Google Launches Simula: A Thinking-First Framework for Generating Controllable, Scalable Artificial Datasets in All Special AI Domains

Training powerful AI models relies on one resource that is running out of steam: specialized data. While the Internet has provided a seemingly endless supply of text and images to train today’s standard models, the next wave of AI breakthroughs – in cybersecurity, forensics, healthcare, and other niche domains – requires data that is not in sufficient volume, or inaccessible due to privacy concerns.

A team of researchers from Google and EPFL present Let’s starta logic-driven framework for synthetic data generation and evaluation that prioritizes transparency, good control, and scalability. Unlike conventional methods, Simula does not rely on seed data from target distributions, manual data, or evolutionary algorithms — it builds each data set from first principles, treating data generation as a method design problem.

Why Synthetic Data Generation Is Harder Than It Looks

If you’ve worked with optimization pipelines or training for a specific domain model, you may run into a ‘not enough data’ wall. Manually collecting and annotating specialized data sets is expensive, time-consuming, and error-prone. But the obvious task – just tell a large-scale linguistic model (LLM) to generate training data – runs into its own problems.

Most existing synthetic data methods only prepare a subset of what researchers describe as the three axes ‘good’ data: quality, diversity, again complexity. Quality refers to whether a data point meets certain semantic and syntactic requirements. Diversity includes both global coverage (do you have examples from across the concept space?) and local diversity (do you have many different takes on each concept?). Complexity captures how confusing, unusual, or detailed an example is. Controlling all three simultaneously, at scale, in a definable manner, is an unsolved challenge that Simula directly addresses.

How Simula works: Taxonomies, Meta-Prompts, and dual critics

Simula divides the manufacturing process into four separate, manageable stepseach targeting a specific data asset.
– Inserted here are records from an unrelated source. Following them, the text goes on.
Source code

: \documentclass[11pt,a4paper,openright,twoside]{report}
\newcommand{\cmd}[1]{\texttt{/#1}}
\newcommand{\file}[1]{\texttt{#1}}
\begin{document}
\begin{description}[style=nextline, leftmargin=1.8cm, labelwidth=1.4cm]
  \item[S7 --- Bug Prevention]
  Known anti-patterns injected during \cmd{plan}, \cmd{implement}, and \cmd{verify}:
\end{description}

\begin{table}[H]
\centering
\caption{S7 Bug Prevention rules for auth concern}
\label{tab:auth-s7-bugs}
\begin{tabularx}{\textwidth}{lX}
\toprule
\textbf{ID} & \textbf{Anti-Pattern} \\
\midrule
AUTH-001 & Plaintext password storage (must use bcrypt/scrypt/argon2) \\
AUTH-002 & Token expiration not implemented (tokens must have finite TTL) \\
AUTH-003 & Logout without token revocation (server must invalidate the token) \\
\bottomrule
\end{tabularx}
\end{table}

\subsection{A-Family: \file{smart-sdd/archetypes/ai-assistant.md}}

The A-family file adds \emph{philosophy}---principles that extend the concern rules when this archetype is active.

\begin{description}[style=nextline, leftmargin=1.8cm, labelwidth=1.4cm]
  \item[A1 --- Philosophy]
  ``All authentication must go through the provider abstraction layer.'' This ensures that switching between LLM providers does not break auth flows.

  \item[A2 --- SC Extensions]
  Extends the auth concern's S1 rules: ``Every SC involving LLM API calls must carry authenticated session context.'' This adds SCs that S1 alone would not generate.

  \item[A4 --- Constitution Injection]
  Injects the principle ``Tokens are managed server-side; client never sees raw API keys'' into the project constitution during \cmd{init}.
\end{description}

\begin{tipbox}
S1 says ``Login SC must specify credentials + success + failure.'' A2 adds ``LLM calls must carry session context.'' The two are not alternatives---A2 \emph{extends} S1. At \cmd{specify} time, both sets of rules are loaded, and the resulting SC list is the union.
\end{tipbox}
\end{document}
I the first step addresses global diversity using hierarchical taxonomies. Given a definition of a data set – say, ‘cybersecurity threat intelligence query dataset’ – a multi-method model (called M3) is instructed to identify the main variables of that domain (eg, type of attack, threat actor, risk category). Each feature is then expanded breadth-first into a hierarchical taxonomy tree. To reduce the risk of missing important subcategories, the system uses a Best-of-N recommendation strategy combined with a critic refinement step, where the model suggests N candidate child nodes and then criticizes them for completeness, soundness, and specificity. The resulting taxonomies act as systematic sampling scaffolds – ensuring that when you draw 512,000 training examples, they truly cover the long tail of the domain rather than clustering around common paths.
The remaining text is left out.